What is needed: Restate each entry exactly, without pictures.
*** Block opens ***
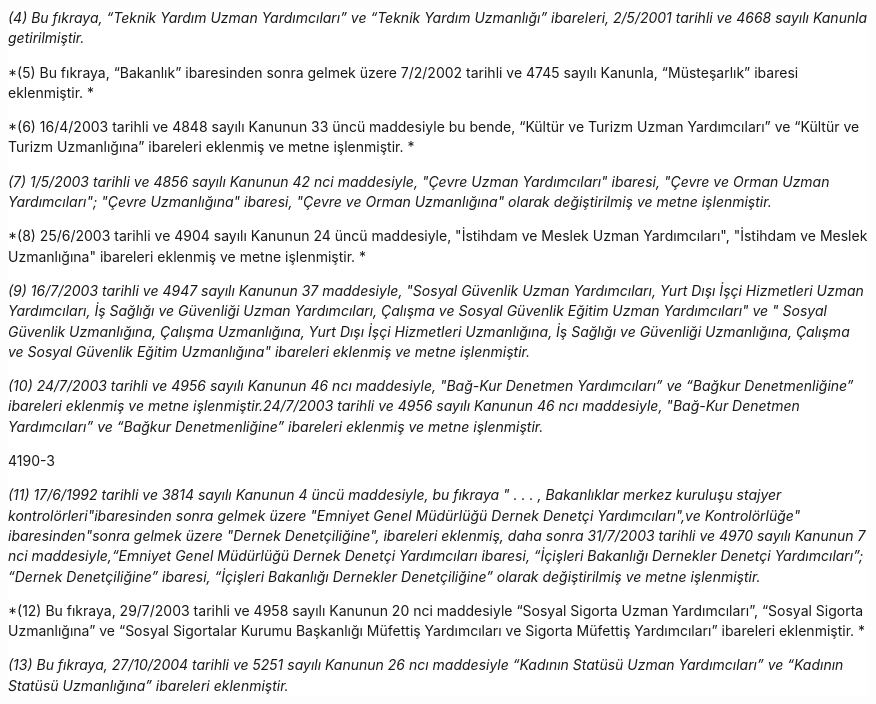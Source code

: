 *(4) Bu fıkraya, “Teknik Yardım Uzman Yardımcıları” ve “Teknik Yardım
Uzmanlığı” ibareleri, 2/5/2001 tarihli ve 4668 sayılı Kanunla
getirilmiştir.*

*(5) Bu fıkraya, “Bakanlık” ibaresinden sonra gelmek üzere 7/2/2002
tarihli ve 4745 sayılı Kanunla, “Müsteşarlık” ibaresi eklenmiştir. *

*(6) 16/4/2003 tarihli ve 4848 sayılı Kanunun 33 üncü maddesiyle bu
bende, “Kültür ve Turizm Uzman Yardımcıları” ve “Kültür ve Turizm
Uzmanlığına” ibareleri eklenmiş ve metne işlenmiştir. *

*(7) 1/5/2003 tarihli ve 4856 sayılı Kanunun 42 nci maddesiyle, "Çevre
Uzman Yardımcıları" ibaresi, "Çevre ve Orman Uzman Yardımcıları"; "Çevre
Uzmanlığına" ibaresi, "Çevre ve Orman Uzmanlığına" olarak değiştirilmiş
ve metne işlenmiştir.*

*(8) 25/6/2003 tarihli ve 4904 sayılı Kanunun 24 üncü maddesiyle,
"İstihdam ve Meslek Uzman Yardımcıları", "İstihdam ve Meslek
Uzmanlığına" ibareleri eklenmiş ve metne işlenmiştir. *

*(9) 16/7/2003 tarihli ve 4947 sayılı Kanunun 37 maddesiyle, "Sosyal
Güvenlik Uzman Yardımcıları, Yurt Dışı İşçi Hizmetleri Uzman
Yardımcıları, İş Sağlığı ve Güvenliği Uzman Yardımcıları, Çalışma ve
Sosyal Güvenlik Eğitim Uzman Yardımcıları" ve " Sosyal Güvenlik
Uzmanlığına, Çalışma Uzmanlığına, Yurt Dışı İşçi Hizmetleri Uzmanlığına,
İş Sağlığı ve Güvenliği Uzmanlığına, Çalışma ve Sosyal Güvenlik Eğitim
Uzmanlığına" ibareleri eklenmiş ve metne işlenmiştir.*

*(10) 24/7/2003 tarihli ve 4956 sayılı Kanunun 46 ncı maddesiyle,
"Bağ-Kur Denetmen Yardımcıları” ve “Bağkur Denetmenliğine” ibareleri
eklenmiş ve metne işlenmiştir.24/7/2003 tarihli ve 4956 sayılı Kanunun
46 ncı maddesiyle, "Bağ-Kur Denetmen Yardımcıları” ve “Bağkur
Denetmenliğine” ibareleri eklenmiş ve metne işlenmiştir.*

4190-3

*(11) 17/6/1992 tarihli ve 3814 sayılı Kanunun 4 üncü maddesiyle, bu
fıkraya " . . . , Bakanlıklar merkez kuruluşu stajyer
kontrolörleri"ibaresinden sonra gelmek üzere "Emniyet Genel Müdürlüğü
Dernek Denetçi Yardımcıları",ve Kontrolörlüğe" ibaresinden"sonra gelmek
üzere "Dernek Denetçiliğine", ibareleri eklenmiş, daha sonra 31/7/2003
tarihli ve 4970 sayılı Kanunun 7 nci maddesiyle,“Emniyet Genel Müdürlüğü
Dernek Denetçi Yardımcıları ibaresi, “İçişleri Bakanlığı Dernekler
Denetçi Yardımcıları”; “Dernek Denetçiliğine” ibaresi, “İçişleri
Bakanlığı Dernekler Denetçiliğine” olarak değiştirilmiş ve metne
işlenmiştir.*

*(12) Bu fıkraya, 29/7/2003 tarihli ve 4958 sayılı Kanunun 20 nci
maddesiyle “Sosyal Sigorta Uzman Yardımcıları”, “Sosyal Sigorta
Uzmanlığına” ve “Sosyal Sigortalar Kurumu Başkanlığı Müfettiş
Yardımcıları ve Sigorta Müfettiş Yardımcıları” ibareleri eklenmiştir. *

*(13) Bu fıkraya, 27/10/2004 tarihli ve 5251 sayılı Kanunun 26 ncı
maddesiyle “Kadının Statüsü Uzman Yardımcıları” ve “Kadının Statüsü
Uzmanlığına” ibareleri eklenmiştir.*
*** Block closes ***
Completed exercise:
Source code

: *(4) Bu fıkraya, “Teknik Yardım Uzman Yardımcıları” ve “Teknik Yardım
Uzmanlığı” ibareleri, 2/5/2001 tarihli ve 4668 sayılı Kanunla
getirilmiştir.*

*(5) Bu fıkraya, “Bakanlık” ibaresinden sonra gelmek üzere 7/2/2002
tarihli ve 4745 sayılı Kanunla, “Müsteşarlık” ibaresi eklenmiştir. *

*(6) 16/4/2003 tarihli ve 4848 sayılı Kanunun 33 üncü maddesiyle bu
bende, “Kültür ve Turizm Uzman Yardımcıları” ve “Kültür ve Turizm
Uzmanlığına” ibareleri eklenmiş ve metne işlenmiştir. *

*(7) 1/5/2003 tarihli ve 4856 sayılı Kanunun 42 nci maddesiyle, "Çevre
Uzman Yardımcıları" ibaresi, "Çevre ve Orman Uzman Yardımcıları"; "Çevre
Uzmanlığına" ibaresi, "Çevre ve Orman Uzmanlığına" olarak değiştirilmiş
ve metne işlenmiştir.*

*(8) 25/6/2003 tarihli ve 4904 sayılı Kanunun 24 üncü maddesiyle,
"İstihdam ve Meslek Uzman Yardımcıları", "İstihdam ve Meslek
Uzmanlığına" ibareleri eklenmiş ve metne işlenmiştir. *

*(9) 16/7/2003 tarihli ve 4947 sayılı Kanunun 37 maddesiyle, "Sosyal
Güvenlik Uzman Yardımcıları, Yurt Dışı İşçi Hizmetleri Uzman
Yardımcıları, İş Sağlığı ve Güvenliği Uzman Yardımcıları, Çalışma ve
Sosyal Güvenlik Eğitim Uzman Yardımcıları" ve " Sosyal Güvenlik
Uzmanlığına, Çalışma Uzmanlığına, Yurt Dışı İşçi Hizmetleri Uzmanlığına,
İş Sağlığı ve Güvenliği Uzmanlığına, Çalışma ve Sosyal Güvenlik Eğitim
Uzmanlığına" ibareleri eklenmiş ve metne işlenmiştir.*

*(10) 24/7/2003 tarihli ve 4956 sayılı Kanunun 46 ncı maddesiyle,
"Bağ-Kur Denetmen Yardımcıları” ve “Bağkur Denetmenliğine” ibareleri
eklenmiş ve metne işlenmiştir.24/7/2003 tarihli ve 4956 sayılı Kanunun
46 ncı maddesiyle, "Bağ-Kur Denetmen Yardımcıları” ve “Bağkur
Denetmenliğine” ibareleri eklenmiş ve metne işlenmiştir.*

4190-3

*(11) 17/6/1992 tarihli ve 3814 sayılı Kanunun 4 üncü maddesiyle, bu
fıkraya " . . . , Bakanlıklar merkez kuruluşu stajyer
kontrolörleri"ibaresinden sonra gelmek üzere "Emniyet Genel Müdürlüğü
Dernek Denetçi Yardımcıları",ve Kontrolörlüğe" ibaresinden"sonra gelmek
üzere "Dernek Denetçiliğine", ibareleri eklenmiş, daha sonra 31/7/2003
tarihli ve 4970 sayılı Kanunun 7 nci maddesiyle,“Emniyet Genel Müdürlüğü
Dernek Denetçi Yardımcıları ibaresi, “İçişleri Bakanlığı Dernekler
Denetçi Yardımcıları”; “Dernek Denetçiliğine” ibaresi, “İçişleri
Bakanlığı Dernekler Denetçiliğine” olarak değiştirilmiş ve metne
işlenmiştir.*

*(12) Bu fıkraya, 29/7/2003 tarihli ve 4958 sayılı Kanunun 20 nci
maddesiyle “Sosyal Sigorta Uzman Yardımcıları”, “Sosyal Sigorta
Uzmanlığına” ve “Sosyal Sigortalar Kurumu Başkanlığı Müfettiş
Yardımcıları ve Sigorta Müfettiş Yardımcıları” ibareleri eklenmiştir. *

*(13) Bu fıkraya, 27/10/2004 tarihli ve 5251 sayılı Kanunun 26 ncı
maddesiyle “Kadının Statüsü Uzman Yardımcıları” ve “Kadının Statüsü
Uzmanlığına” ibareleri eklenmiştir.*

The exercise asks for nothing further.